▸ **Assigned task**
Would you copy each line of the records that includes the word "isso"?

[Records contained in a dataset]
>>>

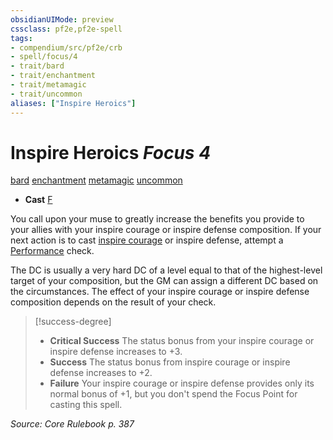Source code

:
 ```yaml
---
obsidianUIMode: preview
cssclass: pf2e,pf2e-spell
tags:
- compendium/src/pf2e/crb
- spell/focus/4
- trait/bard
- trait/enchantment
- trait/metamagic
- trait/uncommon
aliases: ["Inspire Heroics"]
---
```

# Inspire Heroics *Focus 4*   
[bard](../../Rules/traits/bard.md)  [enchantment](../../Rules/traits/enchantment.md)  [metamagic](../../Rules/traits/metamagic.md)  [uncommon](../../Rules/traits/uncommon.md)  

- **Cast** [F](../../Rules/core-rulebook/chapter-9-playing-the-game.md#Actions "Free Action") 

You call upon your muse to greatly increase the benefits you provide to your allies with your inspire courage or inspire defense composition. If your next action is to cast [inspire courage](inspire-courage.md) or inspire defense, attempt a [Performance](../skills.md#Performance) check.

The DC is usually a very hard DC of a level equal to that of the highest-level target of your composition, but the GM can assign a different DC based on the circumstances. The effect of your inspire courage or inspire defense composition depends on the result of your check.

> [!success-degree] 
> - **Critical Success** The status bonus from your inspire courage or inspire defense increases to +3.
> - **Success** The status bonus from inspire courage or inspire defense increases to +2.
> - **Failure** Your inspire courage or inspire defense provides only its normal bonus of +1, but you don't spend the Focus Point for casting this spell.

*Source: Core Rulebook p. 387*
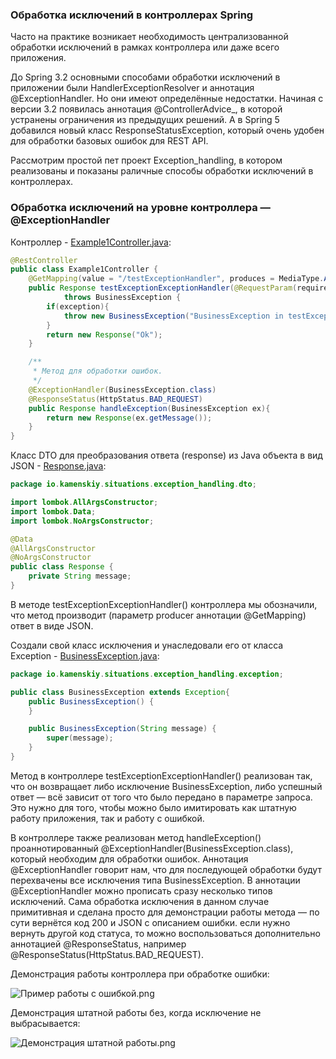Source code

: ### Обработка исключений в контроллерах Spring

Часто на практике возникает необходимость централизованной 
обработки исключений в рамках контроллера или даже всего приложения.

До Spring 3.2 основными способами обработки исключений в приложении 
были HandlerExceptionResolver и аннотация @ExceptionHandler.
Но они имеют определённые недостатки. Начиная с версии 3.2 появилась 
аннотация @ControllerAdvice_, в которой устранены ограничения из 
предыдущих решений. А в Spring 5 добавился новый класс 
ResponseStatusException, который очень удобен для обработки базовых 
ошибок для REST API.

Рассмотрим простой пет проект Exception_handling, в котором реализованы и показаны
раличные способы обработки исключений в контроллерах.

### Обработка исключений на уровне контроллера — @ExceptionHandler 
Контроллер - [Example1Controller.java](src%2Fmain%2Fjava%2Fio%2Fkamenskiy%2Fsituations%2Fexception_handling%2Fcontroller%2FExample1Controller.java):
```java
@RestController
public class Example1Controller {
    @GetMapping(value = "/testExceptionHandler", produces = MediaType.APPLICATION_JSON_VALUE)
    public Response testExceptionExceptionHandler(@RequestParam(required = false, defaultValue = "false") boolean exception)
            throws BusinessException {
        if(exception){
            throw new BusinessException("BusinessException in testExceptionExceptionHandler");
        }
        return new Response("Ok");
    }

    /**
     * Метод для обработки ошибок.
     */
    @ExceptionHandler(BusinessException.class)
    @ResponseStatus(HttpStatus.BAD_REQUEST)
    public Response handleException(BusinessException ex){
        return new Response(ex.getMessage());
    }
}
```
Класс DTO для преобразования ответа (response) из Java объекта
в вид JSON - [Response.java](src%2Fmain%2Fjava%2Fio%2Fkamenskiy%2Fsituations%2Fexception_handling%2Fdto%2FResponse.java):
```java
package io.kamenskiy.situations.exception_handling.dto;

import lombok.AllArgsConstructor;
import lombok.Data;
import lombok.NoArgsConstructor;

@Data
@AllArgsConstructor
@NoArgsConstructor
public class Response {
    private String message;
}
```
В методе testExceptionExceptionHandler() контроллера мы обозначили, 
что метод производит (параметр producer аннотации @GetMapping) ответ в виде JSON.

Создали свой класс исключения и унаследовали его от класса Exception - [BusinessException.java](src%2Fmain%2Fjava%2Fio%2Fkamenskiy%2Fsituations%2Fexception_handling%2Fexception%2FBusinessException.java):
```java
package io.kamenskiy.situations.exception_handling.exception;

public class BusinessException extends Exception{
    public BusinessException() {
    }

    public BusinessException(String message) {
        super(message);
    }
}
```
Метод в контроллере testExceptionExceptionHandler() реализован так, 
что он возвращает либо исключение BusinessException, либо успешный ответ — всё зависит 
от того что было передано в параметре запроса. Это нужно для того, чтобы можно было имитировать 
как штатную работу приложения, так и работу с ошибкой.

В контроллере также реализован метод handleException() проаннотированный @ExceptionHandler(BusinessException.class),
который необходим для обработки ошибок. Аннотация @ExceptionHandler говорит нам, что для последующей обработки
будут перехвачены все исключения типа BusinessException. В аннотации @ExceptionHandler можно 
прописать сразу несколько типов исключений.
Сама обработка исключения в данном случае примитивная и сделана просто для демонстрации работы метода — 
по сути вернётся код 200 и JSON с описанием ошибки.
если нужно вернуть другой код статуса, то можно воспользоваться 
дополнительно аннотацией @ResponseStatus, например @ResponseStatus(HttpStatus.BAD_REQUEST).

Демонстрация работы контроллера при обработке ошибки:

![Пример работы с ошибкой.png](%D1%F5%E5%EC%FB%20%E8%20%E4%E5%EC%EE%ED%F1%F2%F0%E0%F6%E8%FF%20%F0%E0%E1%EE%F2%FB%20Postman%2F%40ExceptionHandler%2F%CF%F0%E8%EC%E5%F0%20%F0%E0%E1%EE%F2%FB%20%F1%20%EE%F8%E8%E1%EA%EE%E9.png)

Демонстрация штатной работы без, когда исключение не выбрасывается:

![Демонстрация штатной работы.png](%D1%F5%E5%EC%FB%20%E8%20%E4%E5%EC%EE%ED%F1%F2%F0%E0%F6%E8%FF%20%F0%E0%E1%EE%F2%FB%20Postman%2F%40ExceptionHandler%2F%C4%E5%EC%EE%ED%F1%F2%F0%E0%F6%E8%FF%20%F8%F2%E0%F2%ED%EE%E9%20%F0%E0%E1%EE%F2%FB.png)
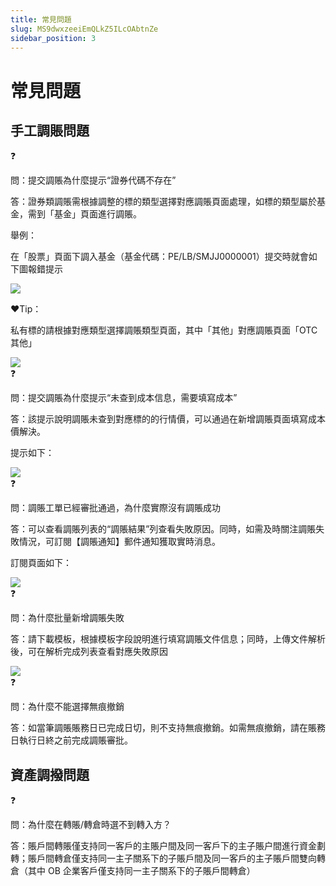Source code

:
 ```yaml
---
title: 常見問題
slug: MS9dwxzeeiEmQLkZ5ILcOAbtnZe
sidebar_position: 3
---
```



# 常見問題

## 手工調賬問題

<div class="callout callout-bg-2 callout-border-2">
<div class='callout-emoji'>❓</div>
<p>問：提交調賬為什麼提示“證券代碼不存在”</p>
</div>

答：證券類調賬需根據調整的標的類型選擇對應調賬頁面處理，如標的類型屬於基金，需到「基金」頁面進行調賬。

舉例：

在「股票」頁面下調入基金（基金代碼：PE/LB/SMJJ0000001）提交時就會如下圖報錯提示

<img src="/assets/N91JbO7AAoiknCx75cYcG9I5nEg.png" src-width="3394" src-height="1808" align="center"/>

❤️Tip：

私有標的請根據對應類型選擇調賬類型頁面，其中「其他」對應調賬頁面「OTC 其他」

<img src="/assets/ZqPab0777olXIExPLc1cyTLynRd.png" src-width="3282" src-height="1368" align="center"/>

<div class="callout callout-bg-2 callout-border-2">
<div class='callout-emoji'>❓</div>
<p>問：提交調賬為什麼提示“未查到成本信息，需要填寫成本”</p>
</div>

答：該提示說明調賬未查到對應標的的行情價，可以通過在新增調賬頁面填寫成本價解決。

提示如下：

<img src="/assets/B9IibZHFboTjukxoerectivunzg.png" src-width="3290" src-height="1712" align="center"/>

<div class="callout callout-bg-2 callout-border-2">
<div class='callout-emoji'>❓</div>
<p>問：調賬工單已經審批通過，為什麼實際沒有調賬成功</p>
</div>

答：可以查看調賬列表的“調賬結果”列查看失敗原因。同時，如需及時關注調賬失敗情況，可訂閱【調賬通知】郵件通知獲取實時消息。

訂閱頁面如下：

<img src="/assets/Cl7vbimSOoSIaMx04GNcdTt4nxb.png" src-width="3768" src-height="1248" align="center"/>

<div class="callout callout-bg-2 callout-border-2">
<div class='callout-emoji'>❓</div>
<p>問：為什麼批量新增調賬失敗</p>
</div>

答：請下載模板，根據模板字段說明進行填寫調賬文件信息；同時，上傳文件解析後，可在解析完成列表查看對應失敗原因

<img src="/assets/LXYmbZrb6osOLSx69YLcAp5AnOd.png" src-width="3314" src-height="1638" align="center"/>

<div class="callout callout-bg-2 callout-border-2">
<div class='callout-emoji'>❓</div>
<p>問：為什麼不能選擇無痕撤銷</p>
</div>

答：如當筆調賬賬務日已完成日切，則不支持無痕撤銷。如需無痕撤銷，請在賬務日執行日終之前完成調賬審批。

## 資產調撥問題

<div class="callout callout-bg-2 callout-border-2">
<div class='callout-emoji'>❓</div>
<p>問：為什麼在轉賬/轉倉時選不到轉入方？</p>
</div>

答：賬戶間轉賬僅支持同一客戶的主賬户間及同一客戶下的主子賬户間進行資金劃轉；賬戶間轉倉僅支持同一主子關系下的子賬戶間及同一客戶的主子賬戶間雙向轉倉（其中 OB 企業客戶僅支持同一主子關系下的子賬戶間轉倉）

<<<
>>>

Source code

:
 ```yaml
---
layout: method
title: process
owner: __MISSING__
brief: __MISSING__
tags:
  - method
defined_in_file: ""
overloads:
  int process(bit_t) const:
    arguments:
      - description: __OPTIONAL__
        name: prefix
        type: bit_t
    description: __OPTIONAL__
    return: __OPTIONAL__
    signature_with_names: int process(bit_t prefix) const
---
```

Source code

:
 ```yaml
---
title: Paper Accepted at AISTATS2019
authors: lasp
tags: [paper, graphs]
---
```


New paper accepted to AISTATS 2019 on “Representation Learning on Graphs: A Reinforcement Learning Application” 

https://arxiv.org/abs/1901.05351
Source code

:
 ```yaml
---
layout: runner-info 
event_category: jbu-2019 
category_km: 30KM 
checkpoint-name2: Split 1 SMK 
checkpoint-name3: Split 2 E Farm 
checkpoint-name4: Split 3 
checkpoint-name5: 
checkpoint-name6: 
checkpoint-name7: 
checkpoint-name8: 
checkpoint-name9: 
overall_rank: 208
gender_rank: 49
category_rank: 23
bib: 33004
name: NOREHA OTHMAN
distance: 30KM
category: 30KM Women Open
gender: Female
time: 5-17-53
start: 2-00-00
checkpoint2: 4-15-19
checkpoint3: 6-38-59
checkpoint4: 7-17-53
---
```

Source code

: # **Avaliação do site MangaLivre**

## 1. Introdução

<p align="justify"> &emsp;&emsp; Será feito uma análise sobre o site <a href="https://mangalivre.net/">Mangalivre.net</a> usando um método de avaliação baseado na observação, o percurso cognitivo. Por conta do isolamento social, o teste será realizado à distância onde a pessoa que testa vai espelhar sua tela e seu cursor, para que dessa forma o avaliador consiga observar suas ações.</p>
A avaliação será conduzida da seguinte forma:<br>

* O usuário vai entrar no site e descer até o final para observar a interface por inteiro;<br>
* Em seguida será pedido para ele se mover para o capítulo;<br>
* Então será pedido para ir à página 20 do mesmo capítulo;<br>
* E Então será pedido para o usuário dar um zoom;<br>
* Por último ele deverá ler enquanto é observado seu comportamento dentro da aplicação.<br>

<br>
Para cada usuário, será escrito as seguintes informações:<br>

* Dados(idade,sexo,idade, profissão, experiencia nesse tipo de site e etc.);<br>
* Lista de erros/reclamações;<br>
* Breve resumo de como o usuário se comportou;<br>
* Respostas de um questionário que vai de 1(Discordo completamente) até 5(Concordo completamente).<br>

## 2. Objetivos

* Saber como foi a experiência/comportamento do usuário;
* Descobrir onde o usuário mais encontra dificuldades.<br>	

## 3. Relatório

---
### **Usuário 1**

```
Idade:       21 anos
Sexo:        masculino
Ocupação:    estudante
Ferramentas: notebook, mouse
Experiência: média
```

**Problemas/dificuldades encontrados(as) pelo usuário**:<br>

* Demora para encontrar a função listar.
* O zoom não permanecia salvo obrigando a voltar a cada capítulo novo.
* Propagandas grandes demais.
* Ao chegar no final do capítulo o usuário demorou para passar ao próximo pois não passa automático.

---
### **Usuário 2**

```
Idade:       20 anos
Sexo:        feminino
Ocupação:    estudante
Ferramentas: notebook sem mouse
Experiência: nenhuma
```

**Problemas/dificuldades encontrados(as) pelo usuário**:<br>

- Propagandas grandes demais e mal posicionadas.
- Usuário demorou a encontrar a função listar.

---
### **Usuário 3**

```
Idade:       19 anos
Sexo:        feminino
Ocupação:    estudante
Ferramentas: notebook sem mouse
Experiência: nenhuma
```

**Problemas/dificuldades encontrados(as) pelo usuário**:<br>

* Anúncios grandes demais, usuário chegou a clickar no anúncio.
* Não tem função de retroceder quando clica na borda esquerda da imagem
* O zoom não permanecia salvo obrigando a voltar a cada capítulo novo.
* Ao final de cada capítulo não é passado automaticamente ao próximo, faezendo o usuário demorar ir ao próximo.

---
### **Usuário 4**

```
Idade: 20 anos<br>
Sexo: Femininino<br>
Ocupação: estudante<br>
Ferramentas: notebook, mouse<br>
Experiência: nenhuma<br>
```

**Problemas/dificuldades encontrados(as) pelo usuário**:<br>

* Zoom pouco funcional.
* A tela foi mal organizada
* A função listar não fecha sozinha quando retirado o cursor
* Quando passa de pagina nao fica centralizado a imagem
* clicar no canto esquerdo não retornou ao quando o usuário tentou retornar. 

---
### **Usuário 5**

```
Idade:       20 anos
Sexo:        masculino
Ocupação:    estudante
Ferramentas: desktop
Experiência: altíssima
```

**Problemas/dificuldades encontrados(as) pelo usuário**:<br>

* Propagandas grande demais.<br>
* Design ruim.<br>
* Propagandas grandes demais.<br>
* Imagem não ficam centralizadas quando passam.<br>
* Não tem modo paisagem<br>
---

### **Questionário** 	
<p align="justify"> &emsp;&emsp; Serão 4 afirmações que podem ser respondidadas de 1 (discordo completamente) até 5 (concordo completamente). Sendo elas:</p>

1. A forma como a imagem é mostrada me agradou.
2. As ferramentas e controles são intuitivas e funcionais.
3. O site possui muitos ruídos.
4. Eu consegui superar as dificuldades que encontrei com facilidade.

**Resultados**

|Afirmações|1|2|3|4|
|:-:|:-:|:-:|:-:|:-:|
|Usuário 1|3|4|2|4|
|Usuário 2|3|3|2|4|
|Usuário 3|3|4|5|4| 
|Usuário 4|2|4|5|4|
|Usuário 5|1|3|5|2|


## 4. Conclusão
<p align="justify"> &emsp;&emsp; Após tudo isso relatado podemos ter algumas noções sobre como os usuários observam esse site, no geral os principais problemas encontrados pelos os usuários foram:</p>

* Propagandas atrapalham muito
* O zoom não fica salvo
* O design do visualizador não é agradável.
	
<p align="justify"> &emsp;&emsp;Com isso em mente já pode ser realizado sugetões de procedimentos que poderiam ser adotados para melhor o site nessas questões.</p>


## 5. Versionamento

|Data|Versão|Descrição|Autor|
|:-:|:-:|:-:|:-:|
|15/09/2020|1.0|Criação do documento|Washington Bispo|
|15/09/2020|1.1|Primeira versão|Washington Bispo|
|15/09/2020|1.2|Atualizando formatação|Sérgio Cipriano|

<<<
>>>

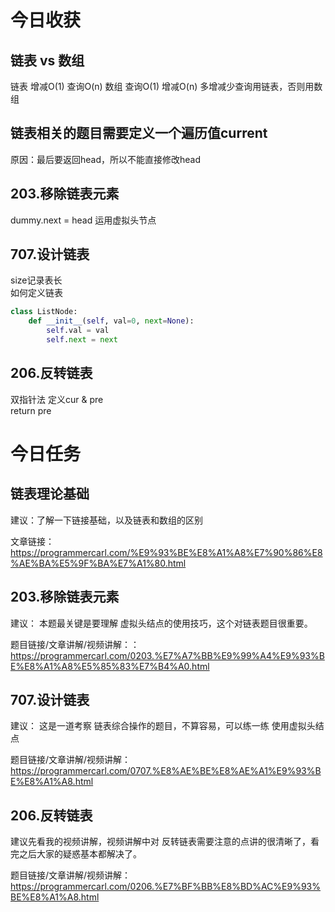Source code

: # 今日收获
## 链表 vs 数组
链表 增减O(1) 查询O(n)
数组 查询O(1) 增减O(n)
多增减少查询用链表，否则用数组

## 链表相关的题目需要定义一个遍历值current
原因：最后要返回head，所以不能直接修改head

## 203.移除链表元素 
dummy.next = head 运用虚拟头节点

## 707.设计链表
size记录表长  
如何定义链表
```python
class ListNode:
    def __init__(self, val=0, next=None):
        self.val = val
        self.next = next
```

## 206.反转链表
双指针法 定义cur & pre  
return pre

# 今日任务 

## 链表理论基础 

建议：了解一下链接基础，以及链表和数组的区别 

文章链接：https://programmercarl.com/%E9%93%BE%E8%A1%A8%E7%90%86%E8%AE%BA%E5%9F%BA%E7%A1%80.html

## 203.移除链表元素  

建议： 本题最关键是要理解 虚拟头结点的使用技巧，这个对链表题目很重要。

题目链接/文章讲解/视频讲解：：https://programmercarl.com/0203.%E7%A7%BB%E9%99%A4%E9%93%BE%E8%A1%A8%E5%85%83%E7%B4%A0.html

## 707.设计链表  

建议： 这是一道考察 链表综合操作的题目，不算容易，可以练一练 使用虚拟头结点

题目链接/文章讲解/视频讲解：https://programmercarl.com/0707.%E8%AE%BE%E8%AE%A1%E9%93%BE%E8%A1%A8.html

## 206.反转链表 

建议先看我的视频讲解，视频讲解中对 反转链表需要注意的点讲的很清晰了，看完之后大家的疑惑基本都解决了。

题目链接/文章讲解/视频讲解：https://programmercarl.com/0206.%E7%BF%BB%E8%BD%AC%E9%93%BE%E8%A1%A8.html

<<<

▸ **Exercise response**
<p align="justify"> &emsp;&emsp; Após tudo isso relatado podemos ter algumas noções sobre como os usuários observam esse site, no geral os principais problemas encontrados pelos os usuários foram:</p>
<p align="justify"> &emsp;&emsp;Com isso em mente já pode ser realizado sugetões de procedimentos que poderiam ser adotados para melhor o site nessas questões.</p>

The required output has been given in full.